First, intake and transcription dynamics were investigated in different promoters and various induction schemes. Following the beginning of induction, waiting times for the first transcription event and the time intervals between consecutive ones were measured. The measurements were conducted using an MS2-GFP RNA tagging technique to detect single RNA molecules in vivo. To accurately measure the time moments when novel transcripts are produced, an automatic method for detecting non-spurious changes in time series data was developed. The stochasticity of the intake dynamics of inducers was found to be responsible for a large transient variability in RNA numbers that gradually vanishes, as the fluctuations from active transcription on the intracellular RNA numbers accumulate.

Next, contributions from the promoter dynamics and steps in transcription and translation elongation to fluctuations in RNA and protein numbers were studied. For this, stochastic single-nucleotide-level models to observe the dynamics of initiation at the promoter region and the dynamics of coupled transcription and translation elongation were constructed. In the closely spaced promoter regions, interference between RNA polymerases was shown to affect the dynamics and create transient correlations in transcription initiations. During coupled elongation phases, the propagation of fluctuations from transcription to translation was shown to depend on both transcription and translation processes. For example, sequencedependent transcriptional pauses were shown to affect simultaneously transcription and translation elongation. Together these findings suggest that the dynamics of transcript production is sensitive to the sequence-dependent mechanisms of initiation and elongation.

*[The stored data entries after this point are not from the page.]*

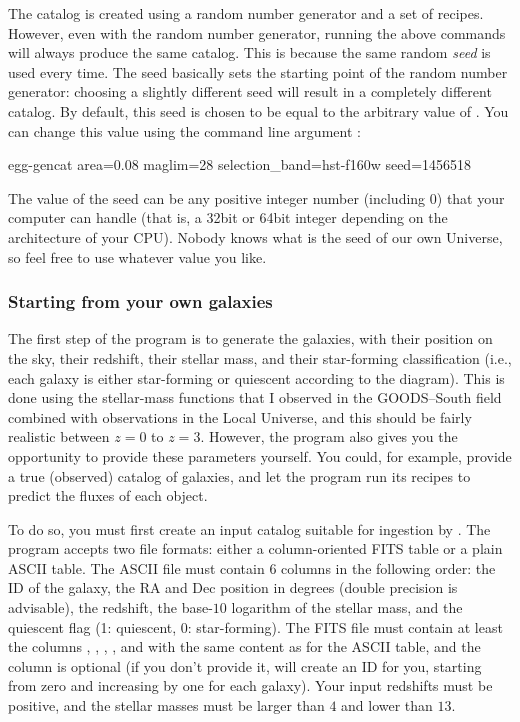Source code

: The catalog is created using a random number generator and a set of recipes. However, even with the random number generator, running the above commands will always produce the same catalog. This is because the same random \emph{seed} is used every time. The seed basically sets the starting point of the random number generator: choosing a slightly different seed will result in a completely different catalog. By default, this seed is chosen to be equal to the arbitrary value of . You can change this value using the command line argument :
\begin{bashcode}
egg-gencat area=0.08 maglim=28 selection_band=hst-f160w seed=1456518
\end{bashcode}
The value of the seed can be any positive integer number (including 0) that your computer can handle (that is, a 32bit or 64bit integer depending on the architecture of your CPU). Nobody knows what is the seed of our own Universe, so feel free to use whatever value you like.

\subsubsection{Starting from your own galaxies}
The first step of the program is to generate the galaxies, with their position on the sky, their redshift, their stellar mass, and their star-forming classification (i.e., each galaxy is either star-forming or quiescent according to the \uvj diagram). This is done using the stellar-mass functions that I observed in the GOODS--South field combined with observations in the Local Universe, and this should be fairly realistic between $z=0$ to $z=3$. However, the program also gives you the opportunity to provide these parameters yourself. You could, for example, provide a true (observed) catalog of galaxies, and let the program run its recipes to predict the fluxes of each object.

To do so, you must first create an input catalog suitable for ingestion by . The program accepts two file formats: either a column-oriented FITS table or a plain ASCII table. The ASCII file must contain $6$ columns in the following order: the ID of the galaxy, the RA and Dec position in degrees (double precision is advisable), the redshift, the base-$10$ logarithm of the stellar mass, and the quiescent flag (1: quiescent, 0: star-forming). The FITS file must contain at least the columns , , , , and  with the same content as for the ASCII table, and the column  is optional (if you don't provide it,  will create an ID for you, starting from zero and increasing by one for each galaxy). Your input redshifts must be positive, and the stellar masses must be larger than $4$ and lower than $13$.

These results contribute to understanding how different sources of fluctuations contribute to the outcomes of gene expression. While the in vivo single-molecule detection techniques allow quantifying the fluctuations in principal components of the process at a molecular level, stochastic modeling contributes to the study by explaining how they fluctuate, as different mechanisms can give rise to similar behaviors. Combination of these methodologies will be crucial in future efforts for better understanding of biological systems.